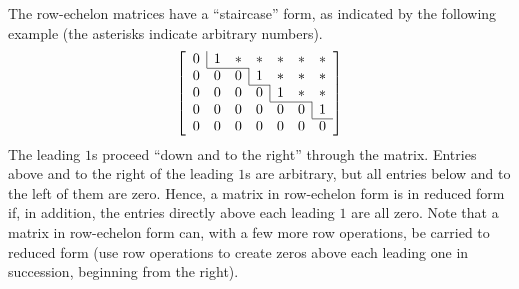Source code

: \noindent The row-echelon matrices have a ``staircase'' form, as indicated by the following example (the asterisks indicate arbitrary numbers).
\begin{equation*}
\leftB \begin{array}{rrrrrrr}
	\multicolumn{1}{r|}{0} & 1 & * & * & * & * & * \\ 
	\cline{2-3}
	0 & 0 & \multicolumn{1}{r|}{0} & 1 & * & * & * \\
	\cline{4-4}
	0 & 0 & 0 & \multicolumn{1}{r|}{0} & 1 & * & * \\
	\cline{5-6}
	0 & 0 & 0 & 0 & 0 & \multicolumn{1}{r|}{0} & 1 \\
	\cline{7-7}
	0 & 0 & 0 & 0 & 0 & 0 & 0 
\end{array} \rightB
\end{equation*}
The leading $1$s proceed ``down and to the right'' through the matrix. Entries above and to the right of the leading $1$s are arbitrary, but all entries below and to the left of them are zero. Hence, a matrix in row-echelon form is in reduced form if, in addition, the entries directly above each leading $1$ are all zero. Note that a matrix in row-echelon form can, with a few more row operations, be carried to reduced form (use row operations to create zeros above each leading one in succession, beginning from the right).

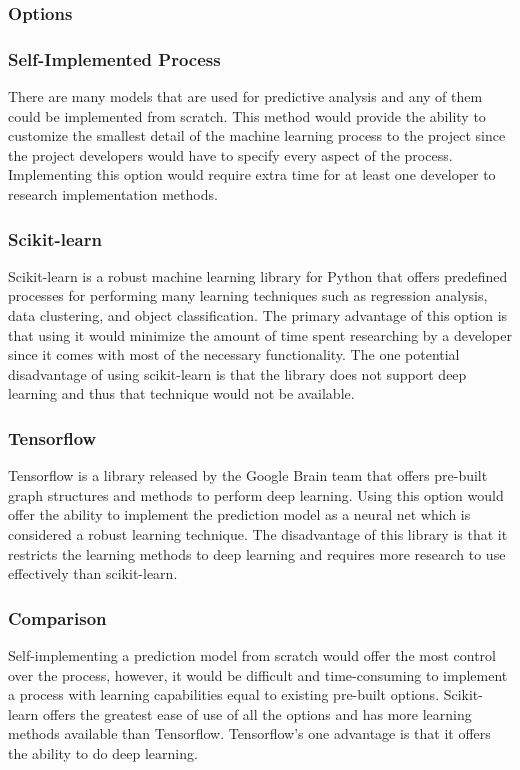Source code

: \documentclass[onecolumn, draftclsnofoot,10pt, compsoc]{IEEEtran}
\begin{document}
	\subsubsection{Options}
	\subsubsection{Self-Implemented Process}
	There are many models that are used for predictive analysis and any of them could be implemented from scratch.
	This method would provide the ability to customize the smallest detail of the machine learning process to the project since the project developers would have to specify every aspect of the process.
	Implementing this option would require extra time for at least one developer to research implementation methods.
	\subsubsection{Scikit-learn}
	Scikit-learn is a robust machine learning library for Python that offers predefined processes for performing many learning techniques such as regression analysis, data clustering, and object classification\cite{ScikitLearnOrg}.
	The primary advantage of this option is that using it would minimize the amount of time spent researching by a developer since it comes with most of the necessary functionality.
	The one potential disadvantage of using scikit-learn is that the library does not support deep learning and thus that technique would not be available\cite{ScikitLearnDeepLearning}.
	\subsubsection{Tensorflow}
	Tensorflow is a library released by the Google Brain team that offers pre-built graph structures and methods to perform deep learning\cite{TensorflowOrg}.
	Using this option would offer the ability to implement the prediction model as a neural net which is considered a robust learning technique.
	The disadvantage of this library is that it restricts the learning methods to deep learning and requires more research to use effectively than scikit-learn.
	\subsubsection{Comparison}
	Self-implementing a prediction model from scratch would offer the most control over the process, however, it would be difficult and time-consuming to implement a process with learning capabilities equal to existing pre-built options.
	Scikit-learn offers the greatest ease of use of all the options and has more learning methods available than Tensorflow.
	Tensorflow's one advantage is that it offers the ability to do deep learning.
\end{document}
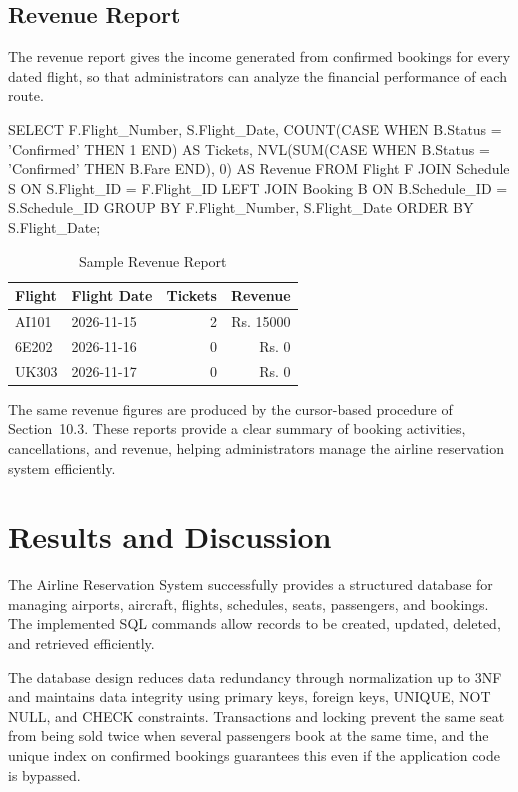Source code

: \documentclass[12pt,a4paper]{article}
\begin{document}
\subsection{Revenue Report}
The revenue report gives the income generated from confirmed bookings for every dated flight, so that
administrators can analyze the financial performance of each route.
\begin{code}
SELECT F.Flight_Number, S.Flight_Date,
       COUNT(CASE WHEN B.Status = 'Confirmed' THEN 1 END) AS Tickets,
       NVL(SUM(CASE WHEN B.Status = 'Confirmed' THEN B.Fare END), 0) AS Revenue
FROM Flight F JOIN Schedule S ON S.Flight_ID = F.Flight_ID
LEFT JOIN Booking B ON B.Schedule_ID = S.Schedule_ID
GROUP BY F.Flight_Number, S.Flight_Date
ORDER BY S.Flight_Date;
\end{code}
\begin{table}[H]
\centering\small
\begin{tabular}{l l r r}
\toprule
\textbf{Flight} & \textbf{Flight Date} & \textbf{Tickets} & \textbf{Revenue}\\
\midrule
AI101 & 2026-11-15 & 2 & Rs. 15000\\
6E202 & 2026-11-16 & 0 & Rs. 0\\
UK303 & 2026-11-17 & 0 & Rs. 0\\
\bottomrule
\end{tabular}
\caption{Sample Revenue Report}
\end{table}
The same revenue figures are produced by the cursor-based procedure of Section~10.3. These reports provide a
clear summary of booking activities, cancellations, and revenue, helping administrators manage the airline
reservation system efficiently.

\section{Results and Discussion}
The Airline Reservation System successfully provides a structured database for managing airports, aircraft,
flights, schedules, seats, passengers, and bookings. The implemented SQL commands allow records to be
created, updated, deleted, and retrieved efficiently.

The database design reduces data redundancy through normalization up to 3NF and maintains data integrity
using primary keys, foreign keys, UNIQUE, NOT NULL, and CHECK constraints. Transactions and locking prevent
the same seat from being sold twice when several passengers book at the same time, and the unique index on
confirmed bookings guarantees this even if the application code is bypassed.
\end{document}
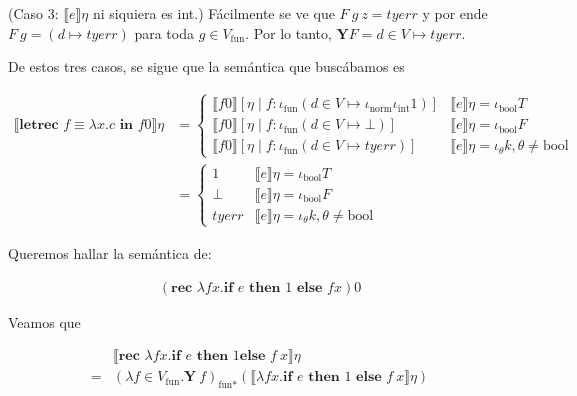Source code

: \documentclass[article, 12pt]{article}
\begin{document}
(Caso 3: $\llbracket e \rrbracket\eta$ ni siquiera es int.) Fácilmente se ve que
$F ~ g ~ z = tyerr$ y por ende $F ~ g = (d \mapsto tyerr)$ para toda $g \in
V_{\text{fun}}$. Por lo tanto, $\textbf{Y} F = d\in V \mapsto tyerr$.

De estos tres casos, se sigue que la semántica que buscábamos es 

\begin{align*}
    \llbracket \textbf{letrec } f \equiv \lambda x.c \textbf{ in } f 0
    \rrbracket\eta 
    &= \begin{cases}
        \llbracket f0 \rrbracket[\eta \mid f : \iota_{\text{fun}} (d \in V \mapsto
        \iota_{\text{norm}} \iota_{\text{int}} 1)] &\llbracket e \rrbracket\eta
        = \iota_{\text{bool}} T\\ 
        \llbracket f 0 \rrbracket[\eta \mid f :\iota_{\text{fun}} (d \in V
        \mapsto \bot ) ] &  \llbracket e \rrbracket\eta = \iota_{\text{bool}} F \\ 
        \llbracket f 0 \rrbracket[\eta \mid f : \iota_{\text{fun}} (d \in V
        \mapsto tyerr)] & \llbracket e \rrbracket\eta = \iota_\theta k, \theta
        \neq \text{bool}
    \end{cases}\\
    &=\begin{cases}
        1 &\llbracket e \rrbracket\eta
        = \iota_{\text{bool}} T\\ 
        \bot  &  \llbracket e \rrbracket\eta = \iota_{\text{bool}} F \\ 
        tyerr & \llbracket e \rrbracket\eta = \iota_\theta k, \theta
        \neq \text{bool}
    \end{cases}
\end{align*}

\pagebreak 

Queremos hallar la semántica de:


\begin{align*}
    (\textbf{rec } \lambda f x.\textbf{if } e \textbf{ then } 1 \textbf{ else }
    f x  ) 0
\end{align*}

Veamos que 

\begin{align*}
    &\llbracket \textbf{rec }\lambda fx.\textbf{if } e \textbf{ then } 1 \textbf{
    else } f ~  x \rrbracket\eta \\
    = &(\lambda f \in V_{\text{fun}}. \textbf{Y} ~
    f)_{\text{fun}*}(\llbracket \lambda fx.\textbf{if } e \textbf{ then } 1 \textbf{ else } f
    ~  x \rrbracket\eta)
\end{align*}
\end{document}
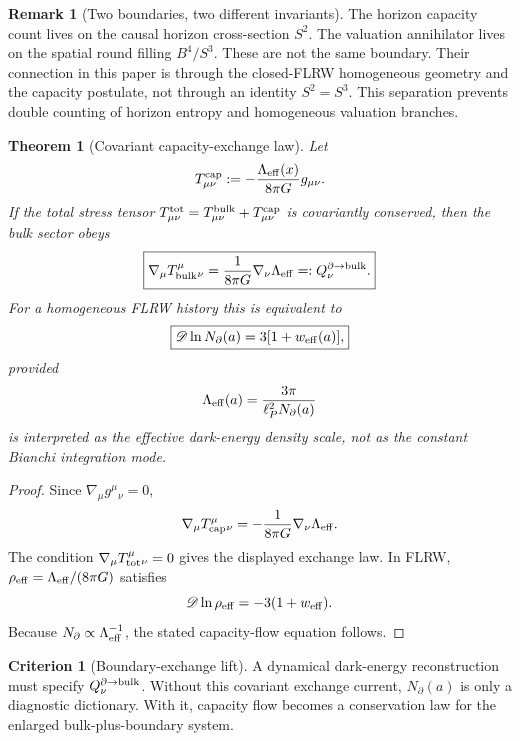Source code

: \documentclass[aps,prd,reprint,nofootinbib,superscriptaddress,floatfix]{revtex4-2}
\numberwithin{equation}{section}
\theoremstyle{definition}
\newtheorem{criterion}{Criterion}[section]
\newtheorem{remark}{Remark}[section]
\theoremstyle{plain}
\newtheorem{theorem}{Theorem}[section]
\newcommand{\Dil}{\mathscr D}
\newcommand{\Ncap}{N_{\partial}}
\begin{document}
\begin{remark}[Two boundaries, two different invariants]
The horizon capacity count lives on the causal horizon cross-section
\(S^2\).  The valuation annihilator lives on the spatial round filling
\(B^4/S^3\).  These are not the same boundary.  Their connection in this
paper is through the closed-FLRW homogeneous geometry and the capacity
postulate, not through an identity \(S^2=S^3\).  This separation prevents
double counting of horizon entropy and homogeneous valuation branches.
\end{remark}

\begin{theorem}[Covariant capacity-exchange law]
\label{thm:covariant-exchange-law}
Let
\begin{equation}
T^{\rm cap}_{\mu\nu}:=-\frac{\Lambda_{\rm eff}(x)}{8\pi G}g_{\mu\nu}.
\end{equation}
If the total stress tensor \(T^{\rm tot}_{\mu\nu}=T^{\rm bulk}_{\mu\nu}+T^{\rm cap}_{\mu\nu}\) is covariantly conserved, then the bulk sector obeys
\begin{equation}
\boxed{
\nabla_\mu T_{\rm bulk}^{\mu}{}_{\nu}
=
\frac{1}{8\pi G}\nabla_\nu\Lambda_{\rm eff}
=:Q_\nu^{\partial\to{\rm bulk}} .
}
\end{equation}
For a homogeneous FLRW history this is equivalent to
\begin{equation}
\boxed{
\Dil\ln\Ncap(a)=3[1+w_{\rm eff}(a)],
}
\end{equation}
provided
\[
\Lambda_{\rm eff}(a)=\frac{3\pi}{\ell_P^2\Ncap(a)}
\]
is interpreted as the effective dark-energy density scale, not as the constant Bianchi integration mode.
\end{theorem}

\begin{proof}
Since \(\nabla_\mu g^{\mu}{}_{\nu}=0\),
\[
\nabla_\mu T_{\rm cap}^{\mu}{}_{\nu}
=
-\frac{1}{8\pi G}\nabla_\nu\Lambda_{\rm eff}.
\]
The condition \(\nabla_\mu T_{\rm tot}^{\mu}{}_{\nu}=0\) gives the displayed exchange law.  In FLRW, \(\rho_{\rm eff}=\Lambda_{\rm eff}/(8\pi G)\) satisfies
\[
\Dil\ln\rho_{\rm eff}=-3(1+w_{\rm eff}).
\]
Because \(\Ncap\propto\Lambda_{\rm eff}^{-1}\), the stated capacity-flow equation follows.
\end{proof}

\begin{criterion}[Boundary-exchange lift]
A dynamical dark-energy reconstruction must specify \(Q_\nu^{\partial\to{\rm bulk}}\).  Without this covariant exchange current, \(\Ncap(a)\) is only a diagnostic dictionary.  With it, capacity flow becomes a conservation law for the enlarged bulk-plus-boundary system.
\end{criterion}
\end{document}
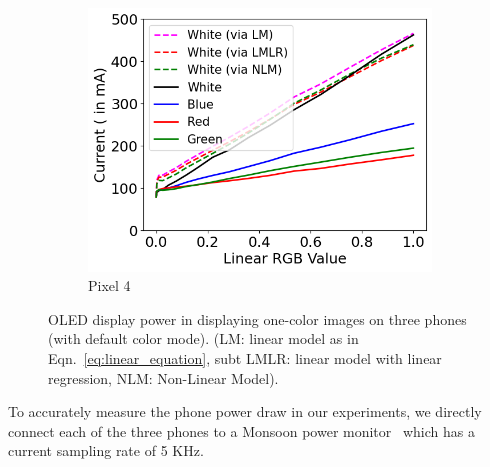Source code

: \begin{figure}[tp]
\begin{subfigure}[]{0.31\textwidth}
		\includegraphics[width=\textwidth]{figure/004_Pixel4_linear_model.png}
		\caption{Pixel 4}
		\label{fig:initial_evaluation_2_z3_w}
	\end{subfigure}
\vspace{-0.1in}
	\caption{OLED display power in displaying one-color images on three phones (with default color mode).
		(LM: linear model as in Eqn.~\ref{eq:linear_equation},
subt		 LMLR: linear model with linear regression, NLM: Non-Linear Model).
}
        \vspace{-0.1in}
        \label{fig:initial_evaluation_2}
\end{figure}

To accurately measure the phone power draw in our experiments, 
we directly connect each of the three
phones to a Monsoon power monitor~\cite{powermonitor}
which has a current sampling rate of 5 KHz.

• Task objective: Pictures are to be omitted; otherwise, every line from the first line of the listing through the line containing "This method would" must be reproduced exactly, both ends included.

• Result:
Source code

: \noindent The row-echelon matrices have a ``staircase'' form, as indicated by the following example (the asterisks indicate arbitrary numbers).
\begin{equation*}
\leftB \begin{array}{rrrrrrr}
	\multicolumn{1}{r|}{0} & 1 & * & * & * & * & * \\ 
	\cline{2-3}
	0 & 0 & \multicolumn{1}{r|}{0} & 1 & * & * & * \\
	\cline{4-4}
	0 & 0 & 0 & \multicolumn{1}{r|}{0} & 1 & * & * \\
	\cline{5-6}
	0 & 0 & 0 & 0 & 0 & \multicolumn{1}{r|}{0} & 1 \\
	\cline{7-7}
	0 & 0 & 0 & 0 & 0 & 0 & 0 
\end{array} \rightB
\end{equation*}
The leading $1$s proceed ``down and to the right'' through the matrix. Entries above and to the right of the leading $1$s are arbitrary, but all entries below and to the left of them are zero. Hence, a matrix in row-echelon form is in reduced form if, in addition, the entries directly above each leading $1$ are all zero. Note that a matrix in row-echelon form can, with a few more row operations, be carried to reduced form (use row operations to create zeros above each leading one in succession, beginning from the right).

Source code

: \documentclass[onecolumn, draftclsnofoot,10pt, compsoc]{IEEEtran}
\begin{document}
	\subsubsection{Options}
	\subsubsection{Self-Implemented Process}
	There are many models that are used for predictive analysis and any of them could be implemented from scratch.
	This method would provide the ability to customize the smallest detail of the machine learning process to the project since the project developers would have to specify every aspect of the process.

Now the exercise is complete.